*GOAL OF THE EXERCISE*.
Each line below needs to be repeated precisely as it is.

*AVAILABLE RECORDS*.
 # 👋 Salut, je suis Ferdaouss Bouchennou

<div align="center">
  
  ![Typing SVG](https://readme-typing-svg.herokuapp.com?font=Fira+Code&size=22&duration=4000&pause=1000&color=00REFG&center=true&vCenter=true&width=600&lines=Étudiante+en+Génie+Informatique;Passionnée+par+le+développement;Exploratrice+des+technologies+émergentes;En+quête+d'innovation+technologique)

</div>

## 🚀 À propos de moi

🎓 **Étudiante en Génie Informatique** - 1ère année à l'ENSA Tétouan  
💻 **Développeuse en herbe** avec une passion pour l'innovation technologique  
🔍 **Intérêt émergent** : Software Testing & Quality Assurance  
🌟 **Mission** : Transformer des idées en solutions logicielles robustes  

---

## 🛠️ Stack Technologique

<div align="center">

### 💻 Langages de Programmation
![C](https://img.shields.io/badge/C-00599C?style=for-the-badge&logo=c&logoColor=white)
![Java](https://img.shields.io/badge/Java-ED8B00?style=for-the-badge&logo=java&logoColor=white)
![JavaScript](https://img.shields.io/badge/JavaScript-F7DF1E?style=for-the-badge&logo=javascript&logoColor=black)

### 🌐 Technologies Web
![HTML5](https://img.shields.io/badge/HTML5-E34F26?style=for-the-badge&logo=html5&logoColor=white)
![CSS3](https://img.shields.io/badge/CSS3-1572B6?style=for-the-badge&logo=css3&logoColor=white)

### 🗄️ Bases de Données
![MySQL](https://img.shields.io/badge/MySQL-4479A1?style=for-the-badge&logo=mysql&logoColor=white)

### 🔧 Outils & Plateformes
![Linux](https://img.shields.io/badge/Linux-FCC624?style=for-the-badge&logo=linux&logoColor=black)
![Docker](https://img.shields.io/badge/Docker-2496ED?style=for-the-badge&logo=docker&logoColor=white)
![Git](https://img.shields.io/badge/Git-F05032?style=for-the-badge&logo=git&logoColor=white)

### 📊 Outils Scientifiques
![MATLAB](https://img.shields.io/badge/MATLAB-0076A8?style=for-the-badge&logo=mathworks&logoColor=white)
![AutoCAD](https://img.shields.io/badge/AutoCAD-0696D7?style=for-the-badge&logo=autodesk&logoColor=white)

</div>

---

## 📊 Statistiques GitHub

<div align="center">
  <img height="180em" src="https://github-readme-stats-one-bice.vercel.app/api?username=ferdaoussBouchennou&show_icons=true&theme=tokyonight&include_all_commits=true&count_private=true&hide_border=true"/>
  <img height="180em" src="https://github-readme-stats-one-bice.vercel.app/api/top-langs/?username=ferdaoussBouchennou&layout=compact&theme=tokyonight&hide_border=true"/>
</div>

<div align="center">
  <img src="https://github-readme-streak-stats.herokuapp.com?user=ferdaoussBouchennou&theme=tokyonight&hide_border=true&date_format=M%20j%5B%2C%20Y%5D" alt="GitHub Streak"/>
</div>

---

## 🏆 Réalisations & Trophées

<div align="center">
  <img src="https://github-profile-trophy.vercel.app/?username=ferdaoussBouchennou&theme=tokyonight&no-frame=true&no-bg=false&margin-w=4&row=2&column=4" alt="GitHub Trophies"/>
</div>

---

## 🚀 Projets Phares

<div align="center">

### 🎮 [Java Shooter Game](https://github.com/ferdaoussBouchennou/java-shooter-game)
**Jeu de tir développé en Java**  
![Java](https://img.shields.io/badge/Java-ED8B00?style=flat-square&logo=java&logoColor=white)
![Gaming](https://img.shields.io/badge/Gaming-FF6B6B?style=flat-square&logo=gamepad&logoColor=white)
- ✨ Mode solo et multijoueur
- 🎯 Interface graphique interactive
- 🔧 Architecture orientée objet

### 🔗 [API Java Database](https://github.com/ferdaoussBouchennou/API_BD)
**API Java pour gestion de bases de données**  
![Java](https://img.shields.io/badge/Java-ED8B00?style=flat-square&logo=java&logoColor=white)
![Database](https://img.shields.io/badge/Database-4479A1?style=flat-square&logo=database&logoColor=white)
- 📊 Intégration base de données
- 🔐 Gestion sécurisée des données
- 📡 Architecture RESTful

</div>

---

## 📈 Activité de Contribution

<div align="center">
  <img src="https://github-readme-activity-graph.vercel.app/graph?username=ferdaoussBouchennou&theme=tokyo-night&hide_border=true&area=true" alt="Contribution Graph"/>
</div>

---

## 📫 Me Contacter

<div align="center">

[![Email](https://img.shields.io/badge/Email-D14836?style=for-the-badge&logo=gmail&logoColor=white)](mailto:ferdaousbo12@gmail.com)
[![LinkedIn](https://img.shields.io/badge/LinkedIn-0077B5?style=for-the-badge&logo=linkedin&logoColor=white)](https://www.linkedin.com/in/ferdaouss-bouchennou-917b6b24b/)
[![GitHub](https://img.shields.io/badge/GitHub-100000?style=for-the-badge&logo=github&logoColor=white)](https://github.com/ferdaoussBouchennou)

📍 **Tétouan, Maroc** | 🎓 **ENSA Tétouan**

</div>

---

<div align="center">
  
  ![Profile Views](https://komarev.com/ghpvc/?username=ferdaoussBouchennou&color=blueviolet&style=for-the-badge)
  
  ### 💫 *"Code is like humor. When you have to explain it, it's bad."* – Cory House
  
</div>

*SOLVED PROBLEM*.
 # 👋 Salut, je suis Ferdaouss Bouchennou

<div align="center">
  
  ![Typing SVG](https://readme-typing-svg.herokuapp.com?font=Fira+Code&size=22&duration=4000&pause=1000&color=00REFG&center=true&vCenter=true&width=600&lines=Étudiante+en+Génie+Informatique;Passionnée+par+le+développement;Exploratrice+des+technologies+émergentes;En+quête+d'innovation+technologique)

</div>

## 🚀 À propos de moi

🎓 **Étudiante en Génie Informatique** - 1ère année à l'ENSA Tétouan  
💻 **Développeuse en herbe** avec une passion pour l'innovation technologique  
🔍 **Intérêt émergent** : Software Testing & Quality Assurance  
🌟 **Mission** : Transformer des idées en solutions logicielles robustes  

---

## 🛠️ Stack Technologique

<div align="center">

### 💻 Langages de Programmation
![C](https://img.shields.io/badge/C-00599C?style=for-the-badge&logo=c&logoColor=white)
![Java](https://img.shields.io/badge/Java-ED8B00?style=for-the-badge&logo=java&logoColor=white)
![JavaScript](https://img.shields.io/badge/JavaScript-F7DF1E?style=for-the-badge&logo=javascript&logoColor=black)

### 🌐 Technologies Web
![HTML5](https://img.shields.io/badge/HTML5-E34F26?style=for-the-badge&logo=html5&logoColor=white)
![CSS3](https://img.shields.io/badge/CSS3-1572B6?style=for-the-badge&logo=css3&logoColor=white)

### 🗄️ Bases de Données
![MySQL](https://img.shields.io/badge/MySQL-4479A1?style=for-the-badge&logo=mysql&logoColor=white)

### 🔧 Outils & Plateformes
![Linux](https://img.shields.io/badge/Linux-FCC624?style=for-the-badge&logo=linux&logoColor=black)
![Docker](https://img.shields.io/badge/Docker-2496ED?style=for-the-badge&logo=docker&logoColor=white)
![Git](https://img.shields.io/badge/Git-F05032?style=for-the-badge&logo=git&logoColor=white)

### 📊 Outils Scientifiques
![MATLAB](https://img.shields.io/badge/MATLAB-0076A8?style=for-the-badge&logo=mathworks&logoColor=white)
![AutoCAD](https://img.shields.io/badge/AutoCAD-0696D7?style=for-the-badge&logo=autodesk&logoColor=white)

</div>

---

## 📊 Statistiques GitHub

<div align="center">
  <img height="180em" src="https://github-readme-stats-one-bice.vercel.app/api?username=ferdaoussBouchennou&show_icons=true&theme=tokyonight&include_all_commits=true&count_private=true&hide_border=true"/>
  <img height="180em" src="https://github-readme-stats-one-bice.vercel.app/api/top-langs/?username=ferdaoussBouchennou&layout=compact&theme=tokyonight&hide_border=true"/>
</div>

<div align="center">
  <img src="https://github-readme-streak-stats.herokuapp.com?user=ferdaoussBouchennou&theme=tokyonight&hide_border=true&date_format=M%20j%5B%2C%20Y%5D" alt="GitHub Streak"/>
</div>

---

## 🏆 Réalisations & Trophées

<div align="center">
  <img src="https://github-profile-trophy.vercel.app/?username=ferdaoussBouchennou&theme=tokyonight&no-frame=true&no-bg=false&margin-w=4&row=2&column=4" alt="GitHub Trophies"/>
</div>

---

## 🚀 Projets Phares

<div align="center">

### 🎮 [Java Shooter Game](https://github.com/ferdaoussBouchennou/java-shooter-game)
**Jeu de tir développé en Java**  
![Java](https://img.shields.io/badge/Java-ED8B00?style=flat-square&logo=java&logoColor=white)
![Gaming](https://img.shields.io/badge/Gaming-FF6B6B?style=flat-square&logo=gamepad&logoColor=white)
- ✨ Mode solo et multijoueur
- 🎯 Interface graphique interactive
- 🔧 Architecture orientée objet

### 🔗 [API Java Database](https://github.com/ferdaoussBouchennou/API_BD)
**API Java pour gestion de bases de données**  
![Java](https://img.shields.io/badge/Java-ED8B00?style=flat-square&logo=java&logoColor=white)
![Database](https://img.shields.io/badge/Database-4479A1?style=flat-square&logo=database&logoColor=white)
- 📊 Intégration base de données
- 🔐 Gestion sécurisée des données
- 📡 Architecture RESTful

</div>

---

## 📈 Activité de Contribution

<div align="center">
  <img src="https://github-readme-activity-graph.vercel.app/graph?username=ferdaoussBouchennou&theme=tokyo-night&hide_border=true&area=true" alt="Contribution Graph"/>
</div>

---

## 📫 Me Contacter

<div align="center">

[![Email](https://img.shields.io/badge/Email-D14836?style=for-the-badge&logo=gmail&logoColor=white)](mailto:ferdaousbo12@gmail.com)
[![LinkedIn](https://img.shields.io/badge/LinkedIn-0077B5?style=for-the-badge&logo=linkedin&logoColor=white)](https://www.linkedin.com/in/ferdaouss-bouchennou-917b6b24b/)
[![GitHub](https://img.shields.io/badge/GitHub-100000?style=for-the-badge&logo=github&logoColor=white)](https://github.com/ferdaoussBouchennou)

📍 **Tétouan, Maroc** | 🎓 **ENSA Tétouan**

</div>

---

<div align="center">
  
  ![Profile Views](https://komarev.com/ghpvc/?username=ferdaoussBouchennou&color=blueviolet&style=for-the-badge)
  
  ### 💫 *"Code is like humor. When you have to explain it, it's bad."* – Cory House
  
</div>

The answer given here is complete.